[Collected data]
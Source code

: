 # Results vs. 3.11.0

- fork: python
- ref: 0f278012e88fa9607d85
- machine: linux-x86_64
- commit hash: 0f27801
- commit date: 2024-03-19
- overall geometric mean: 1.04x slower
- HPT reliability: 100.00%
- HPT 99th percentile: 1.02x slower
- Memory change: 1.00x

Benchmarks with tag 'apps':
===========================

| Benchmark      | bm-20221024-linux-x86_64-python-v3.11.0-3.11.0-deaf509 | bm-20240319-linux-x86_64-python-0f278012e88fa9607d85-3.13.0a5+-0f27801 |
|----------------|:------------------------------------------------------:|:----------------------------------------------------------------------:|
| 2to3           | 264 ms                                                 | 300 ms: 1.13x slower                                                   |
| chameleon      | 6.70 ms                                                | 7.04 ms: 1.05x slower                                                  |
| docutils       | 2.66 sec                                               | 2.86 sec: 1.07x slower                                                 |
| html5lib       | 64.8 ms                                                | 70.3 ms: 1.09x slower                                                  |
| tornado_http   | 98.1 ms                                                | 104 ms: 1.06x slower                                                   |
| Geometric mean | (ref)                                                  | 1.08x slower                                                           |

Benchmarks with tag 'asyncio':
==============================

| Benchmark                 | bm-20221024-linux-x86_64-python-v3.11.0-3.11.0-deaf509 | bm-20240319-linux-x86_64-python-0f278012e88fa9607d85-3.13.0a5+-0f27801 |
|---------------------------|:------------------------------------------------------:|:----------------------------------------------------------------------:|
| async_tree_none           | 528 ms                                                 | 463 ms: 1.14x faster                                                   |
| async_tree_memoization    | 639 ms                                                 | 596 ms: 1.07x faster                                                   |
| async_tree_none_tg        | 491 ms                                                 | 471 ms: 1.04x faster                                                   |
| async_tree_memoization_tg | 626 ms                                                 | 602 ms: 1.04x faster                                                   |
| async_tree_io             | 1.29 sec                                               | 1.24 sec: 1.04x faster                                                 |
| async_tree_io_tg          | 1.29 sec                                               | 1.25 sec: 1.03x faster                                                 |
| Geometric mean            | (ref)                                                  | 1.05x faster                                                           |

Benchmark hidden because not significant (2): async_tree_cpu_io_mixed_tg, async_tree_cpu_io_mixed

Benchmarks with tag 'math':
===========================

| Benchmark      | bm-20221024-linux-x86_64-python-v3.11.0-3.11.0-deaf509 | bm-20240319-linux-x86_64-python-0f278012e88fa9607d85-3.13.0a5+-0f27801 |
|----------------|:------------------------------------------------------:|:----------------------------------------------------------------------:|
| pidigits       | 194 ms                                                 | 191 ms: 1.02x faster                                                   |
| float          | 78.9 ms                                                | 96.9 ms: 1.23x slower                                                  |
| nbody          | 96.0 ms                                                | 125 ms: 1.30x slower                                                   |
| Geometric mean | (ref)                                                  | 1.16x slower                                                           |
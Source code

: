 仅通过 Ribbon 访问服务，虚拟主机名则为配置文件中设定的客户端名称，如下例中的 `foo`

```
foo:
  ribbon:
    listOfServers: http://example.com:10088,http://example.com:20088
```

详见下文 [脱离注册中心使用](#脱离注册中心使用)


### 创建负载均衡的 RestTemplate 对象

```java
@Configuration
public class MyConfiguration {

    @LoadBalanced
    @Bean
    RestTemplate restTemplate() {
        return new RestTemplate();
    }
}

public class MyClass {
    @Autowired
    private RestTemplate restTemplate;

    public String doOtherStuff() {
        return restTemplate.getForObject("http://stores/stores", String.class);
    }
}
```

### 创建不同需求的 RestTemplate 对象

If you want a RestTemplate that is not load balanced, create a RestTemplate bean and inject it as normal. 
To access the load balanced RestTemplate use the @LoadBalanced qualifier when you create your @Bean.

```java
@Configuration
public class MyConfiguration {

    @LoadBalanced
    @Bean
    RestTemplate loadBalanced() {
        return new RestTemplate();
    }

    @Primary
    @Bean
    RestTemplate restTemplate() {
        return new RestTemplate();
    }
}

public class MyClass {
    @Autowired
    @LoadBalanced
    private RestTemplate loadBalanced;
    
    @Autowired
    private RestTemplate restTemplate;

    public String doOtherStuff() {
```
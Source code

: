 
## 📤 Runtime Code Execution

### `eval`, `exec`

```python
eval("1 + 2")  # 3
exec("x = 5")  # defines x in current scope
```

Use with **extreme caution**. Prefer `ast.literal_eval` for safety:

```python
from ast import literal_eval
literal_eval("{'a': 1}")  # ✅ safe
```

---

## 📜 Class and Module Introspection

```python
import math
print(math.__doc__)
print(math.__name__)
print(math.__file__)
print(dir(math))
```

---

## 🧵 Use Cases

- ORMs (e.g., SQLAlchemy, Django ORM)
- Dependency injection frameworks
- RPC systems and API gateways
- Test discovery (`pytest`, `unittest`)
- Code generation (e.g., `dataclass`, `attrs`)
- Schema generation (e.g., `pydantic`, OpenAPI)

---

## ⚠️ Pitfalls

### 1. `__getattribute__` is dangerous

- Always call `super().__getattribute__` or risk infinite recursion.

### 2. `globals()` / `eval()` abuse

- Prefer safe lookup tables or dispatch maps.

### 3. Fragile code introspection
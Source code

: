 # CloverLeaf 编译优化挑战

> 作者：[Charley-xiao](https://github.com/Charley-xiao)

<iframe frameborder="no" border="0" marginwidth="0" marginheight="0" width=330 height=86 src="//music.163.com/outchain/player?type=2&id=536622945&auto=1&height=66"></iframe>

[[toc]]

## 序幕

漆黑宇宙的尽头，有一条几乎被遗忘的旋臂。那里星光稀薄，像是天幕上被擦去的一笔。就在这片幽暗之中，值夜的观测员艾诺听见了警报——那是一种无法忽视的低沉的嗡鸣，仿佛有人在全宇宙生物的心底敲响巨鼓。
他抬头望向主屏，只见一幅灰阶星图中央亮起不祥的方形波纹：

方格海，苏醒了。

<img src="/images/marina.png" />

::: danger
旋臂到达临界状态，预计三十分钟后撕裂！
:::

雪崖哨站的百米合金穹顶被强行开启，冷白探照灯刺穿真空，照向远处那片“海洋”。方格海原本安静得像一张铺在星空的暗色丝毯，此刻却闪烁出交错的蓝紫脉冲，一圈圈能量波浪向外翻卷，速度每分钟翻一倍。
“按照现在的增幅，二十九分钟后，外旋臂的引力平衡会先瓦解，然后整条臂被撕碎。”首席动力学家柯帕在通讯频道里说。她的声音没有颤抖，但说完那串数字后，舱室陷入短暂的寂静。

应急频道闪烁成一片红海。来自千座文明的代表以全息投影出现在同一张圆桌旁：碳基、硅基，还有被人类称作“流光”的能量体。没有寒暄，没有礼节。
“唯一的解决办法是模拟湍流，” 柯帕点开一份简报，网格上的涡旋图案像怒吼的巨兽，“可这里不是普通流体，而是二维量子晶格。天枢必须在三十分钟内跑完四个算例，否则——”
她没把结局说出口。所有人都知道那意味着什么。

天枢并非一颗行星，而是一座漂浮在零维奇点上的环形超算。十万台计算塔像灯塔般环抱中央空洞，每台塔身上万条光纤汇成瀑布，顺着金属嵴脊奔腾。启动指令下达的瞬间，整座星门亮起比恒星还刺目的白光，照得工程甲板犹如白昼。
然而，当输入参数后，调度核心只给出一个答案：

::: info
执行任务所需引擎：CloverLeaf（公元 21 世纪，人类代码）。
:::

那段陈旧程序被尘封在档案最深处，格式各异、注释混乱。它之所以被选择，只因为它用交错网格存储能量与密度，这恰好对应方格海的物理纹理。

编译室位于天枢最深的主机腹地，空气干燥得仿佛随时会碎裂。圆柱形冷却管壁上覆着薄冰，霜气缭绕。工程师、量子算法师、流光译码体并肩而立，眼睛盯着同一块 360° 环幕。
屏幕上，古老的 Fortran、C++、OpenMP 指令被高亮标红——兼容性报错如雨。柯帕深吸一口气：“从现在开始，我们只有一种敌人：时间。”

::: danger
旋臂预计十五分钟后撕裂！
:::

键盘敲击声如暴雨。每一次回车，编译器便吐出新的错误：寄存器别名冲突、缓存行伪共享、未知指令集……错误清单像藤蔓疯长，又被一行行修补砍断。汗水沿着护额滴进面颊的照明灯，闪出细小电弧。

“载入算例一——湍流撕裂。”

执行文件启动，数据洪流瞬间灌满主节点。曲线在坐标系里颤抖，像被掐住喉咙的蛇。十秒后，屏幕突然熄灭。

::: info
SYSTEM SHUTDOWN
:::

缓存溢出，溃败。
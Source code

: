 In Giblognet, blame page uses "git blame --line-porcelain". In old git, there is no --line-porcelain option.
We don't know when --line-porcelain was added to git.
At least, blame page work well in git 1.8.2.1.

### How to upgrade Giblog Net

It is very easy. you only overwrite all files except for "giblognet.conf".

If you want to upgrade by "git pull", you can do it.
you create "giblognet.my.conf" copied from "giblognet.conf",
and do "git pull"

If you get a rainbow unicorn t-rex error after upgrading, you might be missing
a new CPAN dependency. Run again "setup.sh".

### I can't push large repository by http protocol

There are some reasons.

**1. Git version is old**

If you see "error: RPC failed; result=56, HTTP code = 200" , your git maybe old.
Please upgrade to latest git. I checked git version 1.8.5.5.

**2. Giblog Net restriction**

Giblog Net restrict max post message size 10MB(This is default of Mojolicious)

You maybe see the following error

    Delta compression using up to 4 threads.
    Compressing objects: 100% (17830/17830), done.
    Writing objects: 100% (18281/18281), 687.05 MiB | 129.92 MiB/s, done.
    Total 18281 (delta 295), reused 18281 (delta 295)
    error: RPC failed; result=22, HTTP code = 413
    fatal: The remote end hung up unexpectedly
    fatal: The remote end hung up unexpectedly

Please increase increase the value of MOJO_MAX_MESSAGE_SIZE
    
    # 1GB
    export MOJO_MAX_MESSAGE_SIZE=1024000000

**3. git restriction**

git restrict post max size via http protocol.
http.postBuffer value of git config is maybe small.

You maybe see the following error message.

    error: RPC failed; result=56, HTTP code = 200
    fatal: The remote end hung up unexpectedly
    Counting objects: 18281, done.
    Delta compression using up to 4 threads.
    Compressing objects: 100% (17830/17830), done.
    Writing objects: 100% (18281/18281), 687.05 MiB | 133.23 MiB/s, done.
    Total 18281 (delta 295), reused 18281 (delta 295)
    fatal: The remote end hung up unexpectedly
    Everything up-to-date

**EXERCISE OBJECTIVE**
All that belongs in your answer is the stretch of entries above from the line with "- RPC systems and API gateways" through the line with "# CloverLeaf 编译优化挑战", printed exactly.

**TASK OUTPUT**
- RPC systems and API gateways
- Test discovery (`pytest`, `unittest`)
- Code generation (e.g., `dataclass`, `attrs`)
- Schema generation (e.g., `pydantic`, OpenAPI)

---

## ⚠️ Pitfalls

### 1. `__getattribute__` is dangerous

- Always call `super().__getattribute__` or risk infinite recursion.

### 2. `globals()` / `eval()` abuse

- Prefer safe lookup tables or dispatch maps.

### 3. Fragile code introspection
Source code

: # CloverLeaf 编译优化挑战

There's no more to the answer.